Japan, S Korea threaten Taiwanese exports
Post Date: 02 Jan 2014 Viewed: 398
Taiwan is facing pressing challenges from Japan and South Korea at a time when the country is vying to grasp a larger share of the global export market, economists said yesterday.
The yen depreciated against the US dollar much more than the New Taiwan dollar did over the past year, which has made Taiwan-made goods less competitive in the global market than their Japanese counterparts, they said.
Furthermore, South Korea is gearing up to sign free-trade agreements (FTA) with its major trading partners in an attempt to win preferential tariff treatment to fend off the competition, they added. In the first 11 months of last year, Taiwan’s exports rose just 0.9 percent from the previous year to US$277.63 billion.
Amid the sluggish export growth, the government in November slashed its estimate for the nation’s annual economic growth to 1.74 percent from 2.31 percent.
Gordon Sun, director of the Macroeconomic Forecasting Center at the Taiwan Institute of Economic Research, said he is worried about the yen’s sharp depreciation, which has hurt many local industries, in particular machine tool manufacturers.
Last year, the yen fell about 21.5 percent against the US dollar, while the Taiwanese currency only depreciated 2.72 percent against the greenback.
Due to the fiercer-than-ever competition from Japan, Taiwan’s machine tool exports in the first 11 months of last year totaled US$3.23 billion, down 17.4 percent from the same period in the previous year.
In addition to yen’s rapid depreciation, goods made in Japan are globally renowned for their quality, so Japanese manufacturers do not have to engage in price competition to win orders, Sun said.
For the whole of last year, the won rose 1.37 percent against the US dollar, but South Korean exports hit a record-high US$559.7 billion after rising 2.2 percent annually.

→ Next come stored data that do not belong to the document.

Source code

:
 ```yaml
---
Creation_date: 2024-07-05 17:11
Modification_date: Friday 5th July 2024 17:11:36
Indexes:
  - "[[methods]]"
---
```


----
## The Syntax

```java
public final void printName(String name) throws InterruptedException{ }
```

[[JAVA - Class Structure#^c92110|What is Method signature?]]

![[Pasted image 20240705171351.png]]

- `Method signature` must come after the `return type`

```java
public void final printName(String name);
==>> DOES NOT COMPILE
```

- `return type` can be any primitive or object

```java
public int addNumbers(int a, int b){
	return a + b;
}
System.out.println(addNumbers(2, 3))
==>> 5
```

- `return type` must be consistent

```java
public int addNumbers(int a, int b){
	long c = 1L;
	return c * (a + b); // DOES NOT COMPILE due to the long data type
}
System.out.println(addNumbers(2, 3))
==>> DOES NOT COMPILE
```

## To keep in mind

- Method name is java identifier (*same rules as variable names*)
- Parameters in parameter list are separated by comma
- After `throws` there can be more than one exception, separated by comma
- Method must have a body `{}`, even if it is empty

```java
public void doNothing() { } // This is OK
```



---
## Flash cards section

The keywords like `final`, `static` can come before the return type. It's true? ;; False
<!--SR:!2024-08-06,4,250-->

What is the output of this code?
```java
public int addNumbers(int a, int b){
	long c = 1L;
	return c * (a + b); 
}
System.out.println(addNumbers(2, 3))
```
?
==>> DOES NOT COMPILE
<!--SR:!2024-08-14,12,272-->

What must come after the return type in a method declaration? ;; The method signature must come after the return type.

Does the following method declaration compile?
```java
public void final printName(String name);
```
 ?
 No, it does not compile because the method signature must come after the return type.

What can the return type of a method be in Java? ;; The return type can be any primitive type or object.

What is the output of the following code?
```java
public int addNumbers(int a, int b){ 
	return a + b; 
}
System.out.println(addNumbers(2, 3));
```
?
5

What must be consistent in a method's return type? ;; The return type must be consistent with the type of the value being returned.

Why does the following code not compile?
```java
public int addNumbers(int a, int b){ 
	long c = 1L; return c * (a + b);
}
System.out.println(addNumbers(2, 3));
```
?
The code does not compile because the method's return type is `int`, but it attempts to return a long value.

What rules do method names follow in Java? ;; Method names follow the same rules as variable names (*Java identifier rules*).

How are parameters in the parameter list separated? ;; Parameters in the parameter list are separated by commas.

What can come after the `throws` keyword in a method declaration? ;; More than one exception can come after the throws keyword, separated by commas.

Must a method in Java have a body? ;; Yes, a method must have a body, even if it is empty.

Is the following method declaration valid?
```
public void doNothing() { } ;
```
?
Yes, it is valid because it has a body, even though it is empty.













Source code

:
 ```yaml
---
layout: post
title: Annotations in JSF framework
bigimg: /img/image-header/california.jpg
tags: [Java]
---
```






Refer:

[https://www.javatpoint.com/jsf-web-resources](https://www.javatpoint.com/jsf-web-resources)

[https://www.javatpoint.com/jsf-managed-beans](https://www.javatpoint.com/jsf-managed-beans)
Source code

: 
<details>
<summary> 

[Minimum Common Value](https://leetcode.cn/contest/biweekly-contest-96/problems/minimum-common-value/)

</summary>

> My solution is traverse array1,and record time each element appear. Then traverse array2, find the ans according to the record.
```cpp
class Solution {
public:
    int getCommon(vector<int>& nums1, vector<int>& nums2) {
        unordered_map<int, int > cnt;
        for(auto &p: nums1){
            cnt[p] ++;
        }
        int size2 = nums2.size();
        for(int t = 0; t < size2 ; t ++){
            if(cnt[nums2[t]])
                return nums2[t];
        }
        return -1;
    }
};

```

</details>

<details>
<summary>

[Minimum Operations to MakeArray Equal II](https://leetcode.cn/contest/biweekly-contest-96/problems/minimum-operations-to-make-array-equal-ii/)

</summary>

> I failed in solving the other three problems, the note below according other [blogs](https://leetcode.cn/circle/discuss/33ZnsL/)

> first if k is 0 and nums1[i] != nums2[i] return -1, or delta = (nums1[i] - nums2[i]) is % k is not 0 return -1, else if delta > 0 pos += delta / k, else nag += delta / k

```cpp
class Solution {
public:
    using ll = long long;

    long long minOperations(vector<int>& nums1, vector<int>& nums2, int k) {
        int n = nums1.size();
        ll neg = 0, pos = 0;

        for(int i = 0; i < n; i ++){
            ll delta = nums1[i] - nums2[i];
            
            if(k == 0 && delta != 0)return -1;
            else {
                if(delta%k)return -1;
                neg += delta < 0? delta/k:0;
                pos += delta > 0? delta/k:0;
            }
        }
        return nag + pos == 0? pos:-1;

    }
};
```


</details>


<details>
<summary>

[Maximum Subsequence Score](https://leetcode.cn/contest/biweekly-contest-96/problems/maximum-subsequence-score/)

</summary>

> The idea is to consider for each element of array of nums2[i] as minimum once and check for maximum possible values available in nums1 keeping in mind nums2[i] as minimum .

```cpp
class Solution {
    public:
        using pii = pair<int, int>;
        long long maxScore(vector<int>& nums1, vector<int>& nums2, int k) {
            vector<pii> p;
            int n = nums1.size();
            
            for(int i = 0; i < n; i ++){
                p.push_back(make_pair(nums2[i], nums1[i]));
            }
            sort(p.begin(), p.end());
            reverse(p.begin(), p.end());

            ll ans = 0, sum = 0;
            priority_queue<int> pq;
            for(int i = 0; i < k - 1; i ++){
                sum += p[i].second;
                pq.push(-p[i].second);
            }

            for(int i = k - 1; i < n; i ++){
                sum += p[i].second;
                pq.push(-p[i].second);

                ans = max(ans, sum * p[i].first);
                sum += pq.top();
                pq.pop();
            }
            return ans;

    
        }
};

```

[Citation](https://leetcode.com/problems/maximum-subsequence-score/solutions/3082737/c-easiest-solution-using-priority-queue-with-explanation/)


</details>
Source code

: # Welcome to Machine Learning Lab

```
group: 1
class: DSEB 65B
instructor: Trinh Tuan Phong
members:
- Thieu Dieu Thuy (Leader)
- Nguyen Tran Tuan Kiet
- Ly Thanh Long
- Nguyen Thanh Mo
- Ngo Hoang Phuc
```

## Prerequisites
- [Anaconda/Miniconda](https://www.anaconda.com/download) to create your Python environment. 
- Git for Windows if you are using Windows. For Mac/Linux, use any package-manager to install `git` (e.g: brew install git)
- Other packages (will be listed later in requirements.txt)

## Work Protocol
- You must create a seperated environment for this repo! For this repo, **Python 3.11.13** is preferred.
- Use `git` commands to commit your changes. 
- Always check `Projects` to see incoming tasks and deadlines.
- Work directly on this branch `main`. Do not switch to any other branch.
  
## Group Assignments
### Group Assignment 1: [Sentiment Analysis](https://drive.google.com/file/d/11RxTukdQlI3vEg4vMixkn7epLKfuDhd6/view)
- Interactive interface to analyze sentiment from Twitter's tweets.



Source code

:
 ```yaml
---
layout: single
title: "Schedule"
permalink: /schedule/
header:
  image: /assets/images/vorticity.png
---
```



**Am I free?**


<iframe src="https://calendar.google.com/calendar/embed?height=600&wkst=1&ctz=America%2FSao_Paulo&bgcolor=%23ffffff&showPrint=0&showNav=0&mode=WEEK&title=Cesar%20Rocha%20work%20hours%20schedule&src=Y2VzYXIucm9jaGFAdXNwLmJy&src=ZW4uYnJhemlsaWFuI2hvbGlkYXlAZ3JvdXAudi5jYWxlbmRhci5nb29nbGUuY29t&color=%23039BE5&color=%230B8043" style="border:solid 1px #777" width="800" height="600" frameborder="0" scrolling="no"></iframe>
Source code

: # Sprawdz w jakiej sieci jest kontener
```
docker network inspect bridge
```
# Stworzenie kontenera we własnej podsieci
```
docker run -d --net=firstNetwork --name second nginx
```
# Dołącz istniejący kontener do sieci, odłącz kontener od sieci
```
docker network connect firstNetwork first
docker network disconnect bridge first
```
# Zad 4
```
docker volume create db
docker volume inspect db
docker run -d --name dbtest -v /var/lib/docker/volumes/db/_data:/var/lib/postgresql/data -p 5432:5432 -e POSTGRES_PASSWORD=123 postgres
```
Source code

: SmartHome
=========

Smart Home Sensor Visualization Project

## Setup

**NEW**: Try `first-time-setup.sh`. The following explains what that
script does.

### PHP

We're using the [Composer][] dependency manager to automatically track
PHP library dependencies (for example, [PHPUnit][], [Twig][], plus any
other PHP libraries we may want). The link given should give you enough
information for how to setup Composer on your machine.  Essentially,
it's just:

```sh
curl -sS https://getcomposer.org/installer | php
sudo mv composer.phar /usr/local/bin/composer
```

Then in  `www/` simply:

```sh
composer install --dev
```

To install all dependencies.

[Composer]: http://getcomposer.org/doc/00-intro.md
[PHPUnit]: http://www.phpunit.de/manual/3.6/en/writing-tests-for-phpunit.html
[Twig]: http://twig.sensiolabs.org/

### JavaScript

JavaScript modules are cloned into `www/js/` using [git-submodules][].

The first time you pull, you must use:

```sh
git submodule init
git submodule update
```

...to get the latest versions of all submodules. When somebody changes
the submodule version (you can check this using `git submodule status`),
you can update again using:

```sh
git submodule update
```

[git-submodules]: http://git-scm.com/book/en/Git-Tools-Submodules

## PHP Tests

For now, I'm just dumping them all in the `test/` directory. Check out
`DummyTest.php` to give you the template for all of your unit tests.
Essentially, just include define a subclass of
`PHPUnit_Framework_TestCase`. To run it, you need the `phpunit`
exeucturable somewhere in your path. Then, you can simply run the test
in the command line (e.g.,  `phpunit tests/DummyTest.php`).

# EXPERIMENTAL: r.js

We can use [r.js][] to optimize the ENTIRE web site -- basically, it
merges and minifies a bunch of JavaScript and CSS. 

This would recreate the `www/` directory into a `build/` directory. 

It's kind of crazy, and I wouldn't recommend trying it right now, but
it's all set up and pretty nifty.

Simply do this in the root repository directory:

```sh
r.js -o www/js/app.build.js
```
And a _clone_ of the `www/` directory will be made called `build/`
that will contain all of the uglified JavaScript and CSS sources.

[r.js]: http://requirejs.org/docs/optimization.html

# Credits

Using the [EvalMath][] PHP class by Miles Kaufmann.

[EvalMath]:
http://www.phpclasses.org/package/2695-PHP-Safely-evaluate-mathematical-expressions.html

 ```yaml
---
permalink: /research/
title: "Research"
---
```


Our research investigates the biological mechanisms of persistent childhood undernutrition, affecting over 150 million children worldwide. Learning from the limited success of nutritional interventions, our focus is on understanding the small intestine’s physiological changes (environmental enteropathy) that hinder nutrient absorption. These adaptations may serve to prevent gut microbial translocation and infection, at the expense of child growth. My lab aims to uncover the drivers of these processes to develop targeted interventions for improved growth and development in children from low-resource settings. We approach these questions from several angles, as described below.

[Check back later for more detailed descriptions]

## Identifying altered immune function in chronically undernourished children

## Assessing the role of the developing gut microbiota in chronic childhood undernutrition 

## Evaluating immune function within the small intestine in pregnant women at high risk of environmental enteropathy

Sun said Seoul’s strategy is to ink as many free-trade agreements as possible to lower tariff barriers and accelerate outbound sales. The strategy is a sharp departure from South Korea’s policy during the financial crisis in 2008, which consisted of trying to depreciate the on to secure its export market.
Last month, South Korea and Australia concluded talks on a trade deal that could boost the latter’s FTA coverage to 62.56 percent, 10 times that of Taiwan’s.
Seoul’s rate stands at 36.5 percent now, which means that for every US$100 of exports shipped, US$36.5 worth of goods go to places with which the country has a trade pact.